FGMP notes
Abstract
- FGMP is meaning “fine-grained mixed precision” quantization.
- This is a method that quantize weights and activations. The activations are quantized on the fly.
- Their co-design hardware help to achieve greater energy efficiency.
- First, They develop a policy using perturbation weighted by the Fisher information to select which weight and activation blocks to keep in higher precision.
- Their method is use some metric to select blocks, to keep them in higher precision.
- Second, they proposed a new clipping method to help low-precision blocks can be in good accuracy, too.
- They propose hardware augmentations, which encompasses 1) data path support at block granularity, 2) mixed-precision activation quantization unit.
- Result: <1% perplexity degradation on Wikitext103 for llama 2 7b. 14 less energy, and 30% less weight memory, compared with fp8 baseline.
Summary
Related Work:
Hardware support for mixed precision quantization
- GOBO is something store outlier in 32bit precision, and do quantization to other ones
- OLVE is using some encoding method, to store outlier values in high precision by sacrificing the neighboring dense values.
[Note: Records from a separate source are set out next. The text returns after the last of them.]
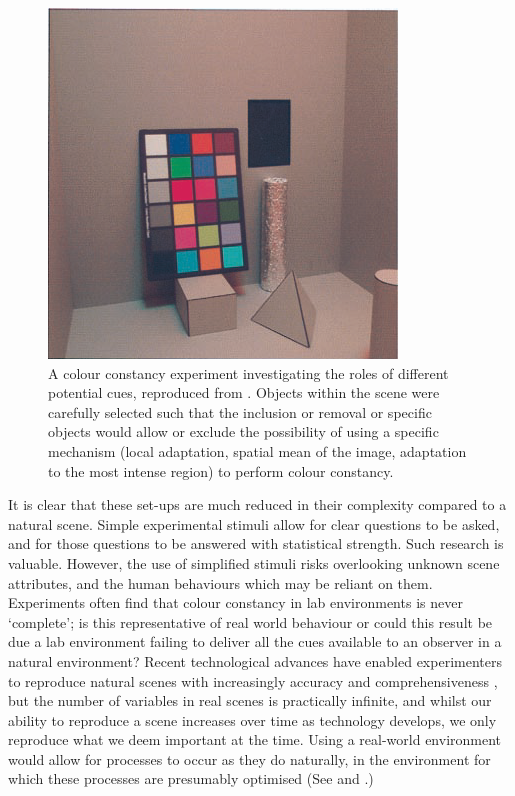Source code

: \begin{figure}[hbp]
\includegraphics[max width=\textwidth]{figs/tablet/KraftBrainard.png}
\caption{A colour constancy experiment investigating the roles of different potential cues, reproduced from \citet{kraft_mechanisms_1999}. Objects within the scene were carefully selected such that the inclusion or removal or specific objects would allow or exclude the possibility of using a specific mechanism (local adaptation, spatial mean of the image, adaptation to the most intense region) to perform colour constancy.}
\label{fig:KraftBrainard}
\end{figure}

It is clear that these set-ups are much reduced in their complexity compared to a natural scene. Simple experimental stimuli allow for clear questions to be asked, and for those questions to be answered with statistical strength. Such research is valuable. However, the use of simplified stimuli risks overlooking unknown scene attributes, and the human behaviours which may be reliant on them. Experiments often find that colour constancy in lab environments is never `complete'; is this representative of real world behaviour or could this result be due a lab environment failing to deliver all the cues available to an observer in a natural environment? Recent technological advances have enabled experimenters to reproduce natural scenes with increasingly accuracy and comprehensiveness \citep{heasly_rendertoolbox3_2014}, but the number of variables in real scenes is practically infinite, and whilst our ability to reproduce a scene increases over time as technology develops, we only reproduce what we deem important at the time. Using a real-world environment would allow for processes to occur as they do naturally, in the environment for which these processes are presumably optimised (See \citet{kelly_chips_2018} and \citet{shepard_perceptual_1992}.)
- MicroScopiQ retains outlier values by pruning out a portion of non-outlier values.
- SPARK uses encoding scheme to represent different magnitude values to different precision by using a mete data for each element.
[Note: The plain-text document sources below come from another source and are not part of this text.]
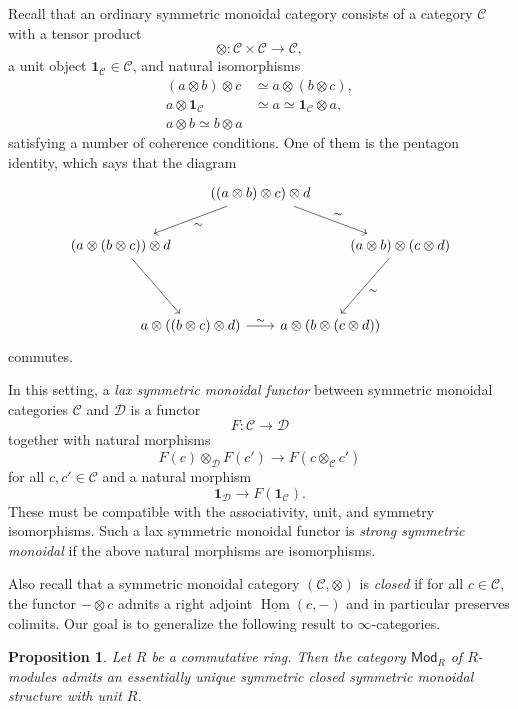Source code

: \documentclass[10pt, oneside]{memoir}
\newtheorem{prop}[thm]{Proposition}
\theoremstyle{definition}
\theoremstyle{remark}
\theoremstyle{plain}
\theoremstyle{definition}
\theoremstyle{remark}
\newcommand{\mc}[1]{\mathcal{#1}}
\newcommand{\ms}[1]{\mathsf{#1}}
\newcommand{\ul}[1]{\underline{#1}}
\newcommand{\1}{\mathbf{1}}
\newcommand{\2}{\mathbf{2}}
\newcommand{\3}{\mathbf{3}}
\DeclareMathOperator{\Hom}{Hom}
\begin{document}
Recall that an ordinary symmetric monoidal category consists of a category $\mc{C}$ with a tensor product
\[ \otimes \colon \mc{C} \times \mc{C} \to \mc{C}, \]
a unit object $\1_{\mc{C}} \in \mc{C}$, and natural isomorphisms
\begin{align*}
    (a \otimes b) \otimes c &\simeq a \otimes (b \otimes c), \\
    a \otimes \1_{\mc{C}} &\simeq a \simeq \1_{\mc{C}} \otimes a, \\
    a \otimes b \simeq b \otimes a
\end{align*}
satisfying a number of coherence conditions. One of them is the pentagon identity, which says that the diagram
\begin{equation*}
\begin{tikzcd}[column sep=-3em, row sep=2em]
    & & ((a \otimes b) \otimes c) \otimes d \ar{drr}{\sim} \ar{dll}{\sim} & & \\
    (a \otimes (b \otimes c)) \otimes d \ar{ddr} & & & & (a \otimes b) \otimes (c \otimes d) \ar{ddl}{\sim} \\
    \\
    & a \otimes ((b \otimes c) \otimes d) \ar{rr}{\sim} & & a \otimes (b \otimes (c \otimes d))
\end{tikzcd}
\end{equation*}
commutes. 

In this setting, a \textit{lax symmetric monoidal functor} between symmetric monoidal categories $\mc{C}$ and $\mc{D}$ is a functor 
\[ F \colon \mc{C} \to \mc{D} \]
together with natural morphisms
\[ F(c) \otimes_{\mc{D}} F(c') \to F(c \otimes_{\mc{C}} c') \]
for all $c, c' \in \mc{C}$ and a natural morphism
\[ \1_{\mc{D}} \to F(\1_{\mc{C}}). \]
These must be compatible with the associativity, unit, and symmetry isomorphisms. Such a lax symmetric monoidal functor is \textit{strong symmetric monoidal} if the above natural morphisms are isomorphisms.

Also recall that a symmetric monoidal category $(\mc{C}, \otimes)$ is \textit{closed} if for all $c\in \mc{C}$, the functor $- \otimes c$ admits a right adjoint $\ul{\Hom}(c, -)$ and in particular preserves colimits. Our goal is to generalize the following result to $\infty$-categories.

\begin{prop}
    Let $R$ be a commutative ring. Then the category $\ms{Mod}_R$ of $R$-modules admits an essentially unique symmetric closed symmetric monoidal structure with unit $R$.
\end{prop}
\end{document}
- FGMP uses block level granularity instead of element level comparing with SPARK to save space
- FGMP is using efficient vector multiply accumulate. I think we can’t use tensor core in this senario.
Question
- In the description of their policy, they said that “it’s a perturbation in each value and weighted by the Fisher Information.” I can’t fully understand its meaning. We need further reading.
- What’s the hardware “augmentation”? Do they really devised their new hardware? Or it’s just some simulation.
- What’s the quantization method for the weight. What’s the on-the-fly quantization method for activation?